Catalyzing Singlet Fission by Transition Metals: Second versus Third Row Effects.

The synthesis and characterization of platinum(II) and palladium(II) complexes bearing two (dimers Pt(L pc ) 2 Cl 2 and Pd(L pc ) 2 Cl 2 ), one (monomers Pt(L pc )(L ref )Cl 2 and Pd(L pc )(L ref )Cl 2 ), or no (reference compounds Pt(L ref ) 2 Cl 2 and Pd(L ref ) 2 Cl 2 ) pentacene-based pyridyl ligands are presented. Photophysical properties of the dimers are probed by means of steady-state and time-resolved transient absorption measurements in comparison to the monomer and model compounds. Our results document that despite enhanced spin-orbit coupling from the presence of heavy atoms, intramolecular singlet fission (iSF) is not challenged by intersystem crossing. iSF thus yields correlated triplet pairs and even uncorrelated triplet excited states upon decoherence. Importantly, significant separation of the two pentacenyl groups facilitates decoupling of the two chromophores.

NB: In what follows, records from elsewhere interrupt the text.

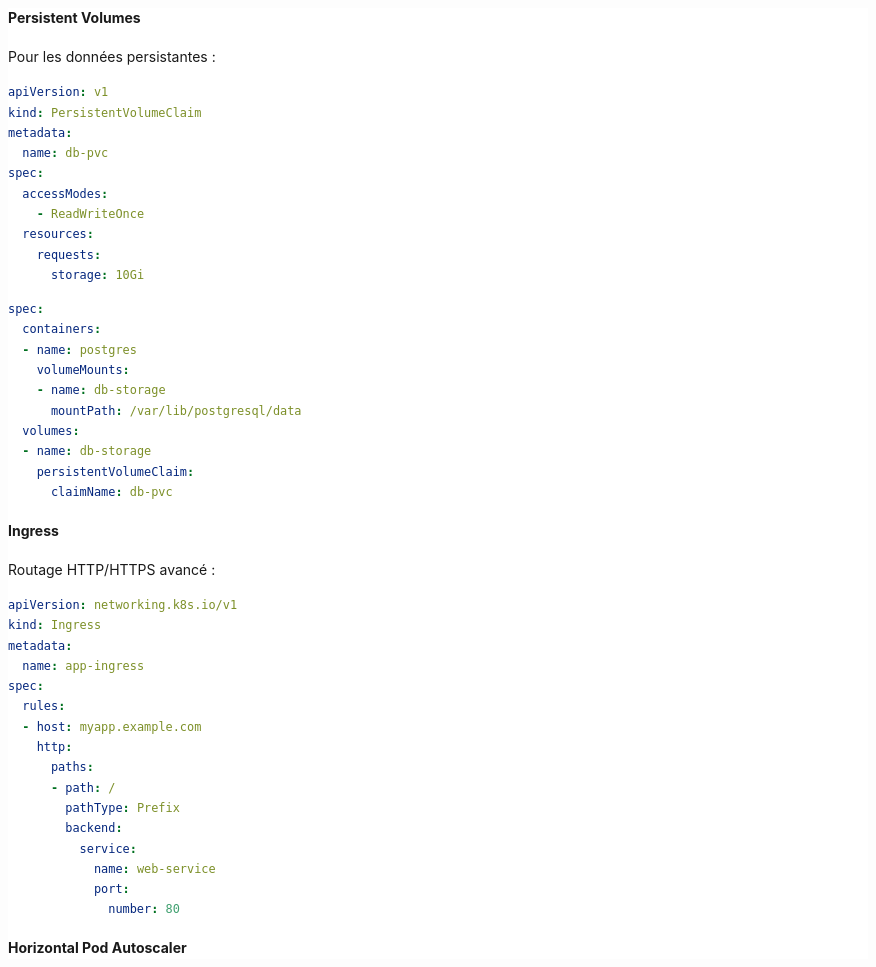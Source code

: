 #### Persistent Volumes

Pour les données persistantes :

```yaml
apiVersion: v1
kind: PersistentVolumeClaim
metadata:
  name: db-pvc
spec:
  accessModes:
    - ReadWriteOnce
  resources:
    requests:
      storage: 10Gi
```

```yaml
spec:
  containers:
  - name: postgres
    volumeMounts:
    - name: db-storage
      mountPath: /var/lib/postgresql/data
  volumes:
  - name: db-storage
    persistentVolumeClaim:
      claimName: db-pvc
```

#### Ingress

Routage HTTP/HTTPS avancé :

```yaml
apiVersion: networking.k8s.io/v1
kind: Ingress
metadata:
  name: app-ingress
spec:
  rules:
  - host: myapp.example.com
    http:
      paths:
      - path: /
        pathType: Prefix
        backend:
          service:
            name: web-service
            port:
              number: 80
```

#### Horizontal Pod Autoscaler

Furthermore, the mechanism of iSF is altered depending on the respective metal center, that is, Pt(II) versus Pd(II). The dimer based on Pt(II), Pt(L pc ) 2 Cl 2 , exhibits a direct pathway for the iSF and forms a correlated triplet pair with singlet-quintet spin-mixing within 10 ns in variable solvents. On the other hand, the dimer based on Pd(II), Pd(L pc ) 2 Cl 2 , leads to charge transfer mixing during the population of the correlated triplet pair that is dependent on solvent polarity. Moreover, Pd(L pc ) 2 Cl 2 gives rise to a stable equilibrium between singlet and quintet correlated triplet pairs with lifetimes of up to 170 ns. Inherent differences in the size and polarizability, when contrasting platinum(II) with palladium(II), are the most likely rationale for the underlying trends.